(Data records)

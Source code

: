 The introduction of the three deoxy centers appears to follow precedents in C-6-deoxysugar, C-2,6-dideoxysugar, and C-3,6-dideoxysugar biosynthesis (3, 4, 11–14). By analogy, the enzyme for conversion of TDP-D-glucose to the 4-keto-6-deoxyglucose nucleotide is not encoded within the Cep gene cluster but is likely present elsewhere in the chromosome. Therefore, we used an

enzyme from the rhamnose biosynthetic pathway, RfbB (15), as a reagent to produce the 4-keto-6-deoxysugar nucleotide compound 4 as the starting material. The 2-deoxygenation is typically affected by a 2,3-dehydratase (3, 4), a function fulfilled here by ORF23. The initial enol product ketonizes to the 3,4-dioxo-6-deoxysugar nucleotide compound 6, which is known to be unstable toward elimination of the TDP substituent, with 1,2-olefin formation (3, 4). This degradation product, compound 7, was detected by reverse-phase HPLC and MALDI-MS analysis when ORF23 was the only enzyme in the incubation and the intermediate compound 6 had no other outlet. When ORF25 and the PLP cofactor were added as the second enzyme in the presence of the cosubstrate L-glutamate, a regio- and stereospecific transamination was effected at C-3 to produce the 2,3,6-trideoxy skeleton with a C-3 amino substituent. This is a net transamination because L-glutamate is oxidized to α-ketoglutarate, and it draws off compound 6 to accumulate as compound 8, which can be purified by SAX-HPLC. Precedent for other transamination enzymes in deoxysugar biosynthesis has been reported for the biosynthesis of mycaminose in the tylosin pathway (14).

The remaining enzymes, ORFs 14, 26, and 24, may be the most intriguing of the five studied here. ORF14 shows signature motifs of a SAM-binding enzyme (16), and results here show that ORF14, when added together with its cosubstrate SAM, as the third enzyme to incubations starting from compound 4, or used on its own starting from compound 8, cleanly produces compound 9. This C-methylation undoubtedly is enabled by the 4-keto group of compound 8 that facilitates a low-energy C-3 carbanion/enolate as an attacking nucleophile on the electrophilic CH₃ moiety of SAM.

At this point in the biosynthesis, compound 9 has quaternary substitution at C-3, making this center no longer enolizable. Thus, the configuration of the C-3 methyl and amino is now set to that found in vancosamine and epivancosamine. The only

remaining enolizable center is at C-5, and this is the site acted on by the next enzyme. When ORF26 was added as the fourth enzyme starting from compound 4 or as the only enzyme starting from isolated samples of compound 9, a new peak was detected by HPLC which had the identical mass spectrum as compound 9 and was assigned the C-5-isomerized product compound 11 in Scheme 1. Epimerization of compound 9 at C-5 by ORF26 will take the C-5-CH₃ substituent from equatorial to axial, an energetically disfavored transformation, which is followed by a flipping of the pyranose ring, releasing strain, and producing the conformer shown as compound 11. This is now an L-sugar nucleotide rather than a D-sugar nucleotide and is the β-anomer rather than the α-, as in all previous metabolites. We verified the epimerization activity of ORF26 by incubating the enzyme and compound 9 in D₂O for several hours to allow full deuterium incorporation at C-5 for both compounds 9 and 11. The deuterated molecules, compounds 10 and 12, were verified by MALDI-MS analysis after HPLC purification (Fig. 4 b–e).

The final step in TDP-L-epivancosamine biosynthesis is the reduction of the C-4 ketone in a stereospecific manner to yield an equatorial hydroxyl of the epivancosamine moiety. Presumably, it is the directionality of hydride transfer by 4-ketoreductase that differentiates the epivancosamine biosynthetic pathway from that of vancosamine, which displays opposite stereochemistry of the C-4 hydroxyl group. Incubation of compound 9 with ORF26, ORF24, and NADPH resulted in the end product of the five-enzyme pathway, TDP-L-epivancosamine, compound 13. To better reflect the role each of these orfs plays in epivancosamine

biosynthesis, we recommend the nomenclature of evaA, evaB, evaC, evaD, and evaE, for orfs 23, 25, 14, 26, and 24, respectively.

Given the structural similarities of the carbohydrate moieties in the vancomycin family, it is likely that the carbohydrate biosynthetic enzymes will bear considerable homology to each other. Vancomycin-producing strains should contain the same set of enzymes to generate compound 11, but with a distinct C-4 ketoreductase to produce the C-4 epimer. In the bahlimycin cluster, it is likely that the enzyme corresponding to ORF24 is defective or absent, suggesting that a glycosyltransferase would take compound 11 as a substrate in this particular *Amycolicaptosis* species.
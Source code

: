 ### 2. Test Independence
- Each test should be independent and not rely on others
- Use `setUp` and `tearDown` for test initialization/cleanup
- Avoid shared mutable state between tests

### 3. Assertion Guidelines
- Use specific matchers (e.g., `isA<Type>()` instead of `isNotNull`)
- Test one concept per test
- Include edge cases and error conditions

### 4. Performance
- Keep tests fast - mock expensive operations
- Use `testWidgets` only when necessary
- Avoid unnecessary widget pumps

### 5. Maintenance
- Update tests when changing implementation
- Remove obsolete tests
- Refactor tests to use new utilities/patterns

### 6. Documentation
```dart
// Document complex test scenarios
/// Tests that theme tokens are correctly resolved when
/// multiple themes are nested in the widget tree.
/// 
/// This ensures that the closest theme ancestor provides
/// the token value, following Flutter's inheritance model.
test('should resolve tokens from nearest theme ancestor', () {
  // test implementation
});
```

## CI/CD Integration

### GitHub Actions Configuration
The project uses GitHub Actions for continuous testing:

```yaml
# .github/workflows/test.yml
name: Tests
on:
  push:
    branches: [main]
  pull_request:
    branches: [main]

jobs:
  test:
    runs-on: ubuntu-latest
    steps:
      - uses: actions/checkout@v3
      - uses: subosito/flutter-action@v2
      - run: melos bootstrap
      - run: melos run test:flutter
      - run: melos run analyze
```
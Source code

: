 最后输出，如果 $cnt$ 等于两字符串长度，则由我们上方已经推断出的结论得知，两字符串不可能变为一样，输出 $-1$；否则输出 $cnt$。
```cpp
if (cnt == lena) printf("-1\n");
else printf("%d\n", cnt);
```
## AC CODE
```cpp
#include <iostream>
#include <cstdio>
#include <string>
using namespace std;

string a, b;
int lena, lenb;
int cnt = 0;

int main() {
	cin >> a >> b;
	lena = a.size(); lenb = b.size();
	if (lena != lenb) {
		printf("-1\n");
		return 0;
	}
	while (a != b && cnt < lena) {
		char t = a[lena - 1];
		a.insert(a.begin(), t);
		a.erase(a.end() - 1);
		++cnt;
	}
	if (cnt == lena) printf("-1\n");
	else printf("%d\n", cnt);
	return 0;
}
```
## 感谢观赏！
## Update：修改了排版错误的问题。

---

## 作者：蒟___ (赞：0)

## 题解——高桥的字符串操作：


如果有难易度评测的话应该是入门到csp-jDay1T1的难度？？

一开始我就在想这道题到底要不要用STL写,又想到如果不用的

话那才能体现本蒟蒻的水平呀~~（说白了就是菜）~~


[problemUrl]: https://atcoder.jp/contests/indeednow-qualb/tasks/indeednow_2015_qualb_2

• WORK ORDER
What you return should be the lines from the start of the data through the line with "enzyme from the", quoted exactly and nothing more.

• RESULT FOR THIS EXERCISE
Source code

: The introduction of the three deoxy centers appears to follow precedents in C-6-deoxysugar, C-2,6-dideoxysugar, and C-3,6-dideoxysugar biosynthesis (3, 4, 11–14). By analogy, the enzyme for conversion of TDP-D-glucose to the 4-keto-6-deoxyglucose nucleotide is not encoded within the Cep gene cluster but is likely present elsewhere in the chromosome. Therefore, we used an

enzyme from the rhamnose biosynthetic pathway, RfbB (15), as a reagent to produce the 4-keto-6-deoxysugar nucleotide compound 4 as the starting material. The 2-deoxygenation is typically affected by a 2,3-dehydratase (3, 4), a function fulfilled here by ORF23. The initial enol product ketonizes to the 3,4-dioxo-6-deoxysugar nucleotide compound 6, which is known to be unstable toward elimination of the TDP substituent, with 1,2-olefin formation (3, 4). This degradation product, compound 7, was detected by reverse-phase HPLC and MALDI-MS analysis when ORF23 was the only enzyme in the incubation and the intermediate compound 6 had no other outlet. When ORF25 and the PLP cofactor were added as the second enzyme in the presence of the cosubstrate L-glutamate, a regio- and stereospecific transamination was effected at C-3 to produce the 2,3,6-trideoxy skeleton with a C-3 amino substituent. This is a net transamination because L-glutamate is oxidized to α-ketoglutarate, and it draws off compound 6 to accumulate as compound 8, which can be purified by SAX-HPLC. Precedent for other transamination enzymes in deoxysugar biosynthesis has been reported for the biosynthesis of mycaminose in the tylosin pathway (14).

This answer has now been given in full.